I have gone through some documentation on the Keras package - which was very helpful actually - and I know (think I know) that I need a matrix (rather than a df) of numerical values, but I have lots of little questions, like:

  1. Are ALL variables included in my matrix going to be used to predict my final value? I’m assuming yes, but I need to verify, because I would like to know…

  2. …can I leave variables like ‘observation number’ (or day number’ in my case) or the date and have them be ignored? They shouldn’t have any impact on the results, but I feel like I am going to want them afterward.

  3. Can the testing and training sets have a different number of variables? They definitely have a different number of observations, but do they need to be identical in terms of variables?

  4. I’m also confused about how to include the variable that gets used for training. I only have some data points with actual values/results to be used for training. The rest of my observations (dates) have missing values (estimating these missing values is the whole reason I am doing this). I don’t want to include a variable with mostly missing values. I don’t even think I can do that. But I also will need someplace for the results to go.

  5. Are there any references for dealing with these kinds of minor details?

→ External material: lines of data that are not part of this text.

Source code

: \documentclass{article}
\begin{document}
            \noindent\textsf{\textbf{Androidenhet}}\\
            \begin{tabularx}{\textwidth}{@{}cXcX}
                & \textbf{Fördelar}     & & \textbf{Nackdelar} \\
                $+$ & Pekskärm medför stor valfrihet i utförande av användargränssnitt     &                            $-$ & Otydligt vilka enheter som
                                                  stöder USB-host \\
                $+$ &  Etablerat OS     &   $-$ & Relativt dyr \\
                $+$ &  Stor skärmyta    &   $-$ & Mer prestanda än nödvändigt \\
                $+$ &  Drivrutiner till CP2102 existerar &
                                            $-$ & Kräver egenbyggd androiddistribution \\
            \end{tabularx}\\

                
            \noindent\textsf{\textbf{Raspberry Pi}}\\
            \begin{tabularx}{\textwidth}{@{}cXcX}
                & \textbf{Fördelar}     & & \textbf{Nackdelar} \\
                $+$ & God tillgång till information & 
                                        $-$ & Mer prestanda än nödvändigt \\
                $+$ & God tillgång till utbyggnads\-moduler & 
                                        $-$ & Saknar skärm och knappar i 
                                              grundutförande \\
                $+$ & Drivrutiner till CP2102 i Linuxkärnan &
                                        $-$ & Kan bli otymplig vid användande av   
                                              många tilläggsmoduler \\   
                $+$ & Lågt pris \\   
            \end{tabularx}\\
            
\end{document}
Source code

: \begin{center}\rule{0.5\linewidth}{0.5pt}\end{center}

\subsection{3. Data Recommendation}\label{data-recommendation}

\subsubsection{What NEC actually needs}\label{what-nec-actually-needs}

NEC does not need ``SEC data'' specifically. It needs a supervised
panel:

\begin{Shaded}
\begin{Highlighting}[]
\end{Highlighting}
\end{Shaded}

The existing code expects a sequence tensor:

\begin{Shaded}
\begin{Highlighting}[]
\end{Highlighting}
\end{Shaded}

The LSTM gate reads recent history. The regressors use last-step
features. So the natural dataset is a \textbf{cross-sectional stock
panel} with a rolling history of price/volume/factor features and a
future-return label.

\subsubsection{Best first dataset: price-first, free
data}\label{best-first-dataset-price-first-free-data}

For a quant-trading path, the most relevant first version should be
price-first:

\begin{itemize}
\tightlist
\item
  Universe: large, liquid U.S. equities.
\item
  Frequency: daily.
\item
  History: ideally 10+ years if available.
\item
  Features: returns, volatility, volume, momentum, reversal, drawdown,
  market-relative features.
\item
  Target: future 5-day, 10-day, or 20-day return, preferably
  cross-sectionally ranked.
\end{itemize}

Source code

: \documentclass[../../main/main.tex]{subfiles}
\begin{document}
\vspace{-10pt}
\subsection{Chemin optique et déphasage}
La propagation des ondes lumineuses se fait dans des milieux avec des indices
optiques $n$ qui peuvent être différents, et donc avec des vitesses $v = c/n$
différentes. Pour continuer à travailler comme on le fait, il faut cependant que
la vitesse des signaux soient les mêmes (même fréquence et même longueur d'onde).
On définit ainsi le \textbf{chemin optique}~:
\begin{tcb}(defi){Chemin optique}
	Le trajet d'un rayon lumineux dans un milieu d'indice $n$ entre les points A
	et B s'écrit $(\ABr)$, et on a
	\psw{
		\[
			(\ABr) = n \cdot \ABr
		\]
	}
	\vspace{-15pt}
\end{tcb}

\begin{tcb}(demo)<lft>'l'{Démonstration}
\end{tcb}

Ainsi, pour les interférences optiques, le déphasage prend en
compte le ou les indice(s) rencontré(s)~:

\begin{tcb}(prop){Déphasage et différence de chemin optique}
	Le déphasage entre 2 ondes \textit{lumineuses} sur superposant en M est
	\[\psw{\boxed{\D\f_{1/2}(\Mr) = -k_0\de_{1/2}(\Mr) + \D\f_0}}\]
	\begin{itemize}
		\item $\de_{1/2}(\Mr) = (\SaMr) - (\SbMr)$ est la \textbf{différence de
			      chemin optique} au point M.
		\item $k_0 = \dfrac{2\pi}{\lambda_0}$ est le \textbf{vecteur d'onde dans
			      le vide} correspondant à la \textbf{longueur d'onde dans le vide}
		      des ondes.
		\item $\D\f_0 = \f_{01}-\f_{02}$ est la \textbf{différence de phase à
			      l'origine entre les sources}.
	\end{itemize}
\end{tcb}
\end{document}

I am probably confused about other things too but this seems like a good place to start. Thanks in advance for any help or any pointers in the right direction. For info - I’m using RStudio 1.1.423, R 3.4.3 on MacOS High Sierra, Keras package 2.1.4.

Thanks!
Cara


#2

You should be clear about all these questions before carrying out any analysis. I would recommend reading the following books:

  1. Introduction to Statistical Learning with R by James et al. This book is available for free from the following link:
    http://www-bcf.usc.edu/~gareth/ISL/

Then follow up with

  1. Applied Predictive Modeling by Kuhn and Johnson.

My guess is that your data includes time series. If that’s the case, then I refer an excellent book “Forecasting principles and practice” by Rob Hyndman. This book is available online at http://www.otexts.org/fpp.


#3

Thanks, Timesaver!

I’ll have a look at those texts - thank you for the recommendations.


#4

You should remove them from the matrix that you pass to the fitting function. You may want to leave date in since that might have some predictive utility or at least make some features to represent date (e.g. month, day of the week, etc). lubridate and recipes can be good for this. The latter can also make predictors for holidays if that is relevant for your problem.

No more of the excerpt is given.